(Stored dataset items)
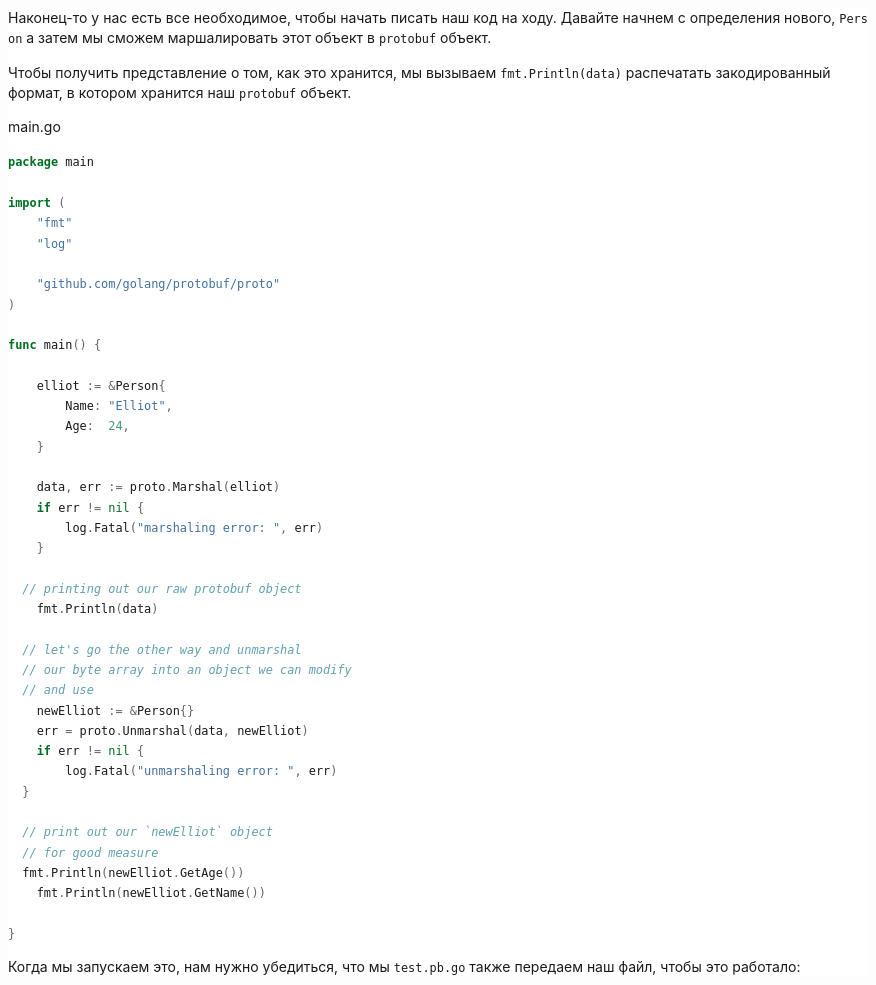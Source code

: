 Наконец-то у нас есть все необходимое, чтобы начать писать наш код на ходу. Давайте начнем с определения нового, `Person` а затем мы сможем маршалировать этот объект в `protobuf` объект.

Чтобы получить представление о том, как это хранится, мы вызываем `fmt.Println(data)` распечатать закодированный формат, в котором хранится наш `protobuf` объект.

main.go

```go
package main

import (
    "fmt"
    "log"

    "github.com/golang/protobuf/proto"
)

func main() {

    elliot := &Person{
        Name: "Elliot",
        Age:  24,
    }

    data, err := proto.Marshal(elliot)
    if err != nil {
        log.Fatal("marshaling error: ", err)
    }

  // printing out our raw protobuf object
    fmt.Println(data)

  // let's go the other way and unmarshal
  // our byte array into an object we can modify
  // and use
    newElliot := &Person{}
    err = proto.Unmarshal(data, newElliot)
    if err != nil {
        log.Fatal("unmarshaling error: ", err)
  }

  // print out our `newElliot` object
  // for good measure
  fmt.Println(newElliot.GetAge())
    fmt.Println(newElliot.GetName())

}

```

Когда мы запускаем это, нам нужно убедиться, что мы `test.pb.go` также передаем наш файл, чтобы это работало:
* * *
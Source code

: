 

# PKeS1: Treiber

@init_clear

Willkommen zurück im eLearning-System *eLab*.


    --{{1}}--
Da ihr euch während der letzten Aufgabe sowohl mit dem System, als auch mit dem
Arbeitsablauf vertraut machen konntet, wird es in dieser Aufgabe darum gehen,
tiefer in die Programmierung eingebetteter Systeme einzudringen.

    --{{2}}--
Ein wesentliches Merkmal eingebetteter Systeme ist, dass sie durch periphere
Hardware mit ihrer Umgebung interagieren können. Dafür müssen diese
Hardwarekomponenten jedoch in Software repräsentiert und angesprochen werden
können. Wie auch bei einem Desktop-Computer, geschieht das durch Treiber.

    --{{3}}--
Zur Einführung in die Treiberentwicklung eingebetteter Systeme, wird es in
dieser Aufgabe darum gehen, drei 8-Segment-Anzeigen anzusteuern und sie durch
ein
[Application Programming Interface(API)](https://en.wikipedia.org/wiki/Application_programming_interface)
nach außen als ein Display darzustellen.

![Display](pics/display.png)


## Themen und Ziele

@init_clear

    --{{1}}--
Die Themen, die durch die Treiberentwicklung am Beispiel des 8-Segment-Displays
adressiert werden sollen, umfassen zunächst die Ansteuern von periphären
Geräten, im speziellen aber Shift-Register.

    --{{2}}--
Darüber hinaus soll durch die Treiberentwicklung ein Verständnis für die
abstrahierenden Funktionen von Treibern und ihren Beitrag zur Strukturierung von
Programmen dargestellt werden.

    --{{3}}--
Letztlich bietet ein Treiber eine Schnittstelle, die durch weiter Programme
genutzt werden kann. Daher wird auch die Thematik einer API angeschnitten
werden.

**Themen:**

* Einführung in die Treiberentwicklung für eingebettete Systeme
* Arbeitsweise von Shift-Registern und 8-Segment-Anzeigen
--
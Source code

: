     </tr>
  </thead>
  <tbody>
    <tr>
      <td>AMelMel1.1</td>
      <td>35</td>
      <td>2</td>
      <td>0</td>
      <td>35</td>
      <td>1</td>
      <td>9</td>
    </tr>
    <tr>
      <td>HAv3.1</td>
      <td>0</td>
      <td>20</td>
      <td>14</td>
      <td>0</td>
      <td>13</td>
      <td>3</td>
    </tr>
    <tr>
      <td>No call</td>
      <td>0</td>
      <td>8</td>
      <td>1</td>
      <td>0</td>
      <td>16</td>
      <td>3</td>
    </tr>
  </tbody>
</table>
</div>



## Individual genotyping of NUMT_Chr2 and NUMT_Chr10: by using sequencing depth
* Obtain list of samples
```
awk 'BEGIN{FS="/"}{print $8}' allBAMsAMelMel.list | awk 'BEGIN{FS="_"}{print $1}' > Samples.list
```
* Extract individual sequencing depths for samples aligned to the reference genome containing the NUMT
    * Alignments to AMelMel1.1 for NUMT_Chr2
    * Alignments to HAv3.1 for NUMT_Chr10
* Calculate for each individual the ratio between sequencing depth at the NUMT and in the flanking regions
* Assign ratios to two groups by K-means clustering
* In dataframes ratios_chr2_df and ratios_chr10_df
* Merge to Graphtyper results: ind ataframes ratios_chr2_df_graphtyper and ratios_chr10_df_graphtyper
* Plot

# THE TASK:
Find every line in the records that contains the word "Einführung"; copy those lines.

# RESULT OF THIS TASK:
Zur Einführung in die Treiberentwicklung eingebetteter Systeme, wird es in
* Einführung in die Treiberentwicklung für eingebettete Systeme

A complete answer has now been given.